Objective: Cardiovascular disease (CVD) is one of the leading causes of death worldwide and multiple questions urgently need answering, especially in risk identification and prognosis prediction. Real-world study (RWS), with huge numbers of observations, is an important data basis for CVD research, but it is constrained by high dimensionality, missing, and unstructured data. Machine learning (ML) methods, including a variety of supervised and unsupervised algorithms, are useful for data governance and effective for high dimensional data analysis and imputation in the real-world study. This study reviewed the theory, strength, limitation, and application of several popular ML methods in the CVD field as a reference for further application.
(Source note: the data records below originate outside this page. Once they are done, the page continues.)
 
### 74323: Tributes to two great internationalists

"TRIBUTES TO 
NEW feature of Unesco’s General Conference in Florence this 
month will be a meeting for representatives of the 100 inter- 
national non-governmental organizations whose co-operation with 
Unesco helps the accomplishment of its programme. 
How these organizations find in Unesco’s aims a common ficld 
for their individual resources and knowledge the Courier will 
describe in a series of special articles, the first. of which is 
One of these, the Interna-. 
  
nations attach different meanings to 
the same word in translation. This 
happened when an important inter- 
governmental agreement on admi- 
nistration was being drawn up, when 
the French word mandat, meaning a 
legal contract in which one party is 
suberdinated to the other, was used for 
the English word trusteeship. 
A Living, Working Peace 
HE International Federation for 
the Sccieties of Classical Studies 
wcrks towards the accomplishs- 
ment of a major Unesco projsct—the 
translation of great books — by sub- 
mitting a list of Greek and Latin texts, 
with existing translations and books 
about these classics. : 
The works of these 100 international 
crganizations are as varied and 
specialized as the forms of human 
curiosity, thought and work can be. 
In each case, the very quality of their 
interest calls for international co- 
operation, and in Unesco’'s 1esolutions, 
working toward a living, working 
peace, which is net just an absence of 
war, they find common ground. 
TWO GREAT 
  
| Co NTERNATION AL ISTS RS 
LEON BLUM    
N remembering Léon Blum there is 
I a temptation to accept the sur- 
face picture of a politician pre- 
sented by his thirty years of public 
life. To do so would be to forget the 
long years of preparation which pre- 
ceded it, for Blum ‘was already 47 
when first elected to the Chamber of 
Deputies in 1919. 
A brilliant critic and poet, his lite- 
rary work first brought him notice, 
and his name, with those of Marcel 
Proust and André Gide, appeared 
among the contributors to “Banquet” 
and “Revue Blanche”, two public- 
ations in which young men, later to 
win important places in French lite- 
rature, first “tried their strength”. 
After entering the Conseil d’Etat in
Methods: This study introduced the origin, purpose, theory, superiorities, limitations, and applications of multiple popular ML algorithms, including hierarchical and k-means clustering, principal component analysis, random forest, support vector machine, and neural networks. An example using the Systolic Blood Pressure Intervention Trial (SPRINT) data was performed with the random forest to demonstrate the process and main results of ML application in CVD.
Conclusion: ML methods are effective tools to produce real-world evidence to support clinical decisions and meet clinical needs. This review explains the principles of multiple ML methods in an easy-to-understand language and could be a reference for further application. Future research is warranted for accurate ensemble learning methods and wide application in the medical field.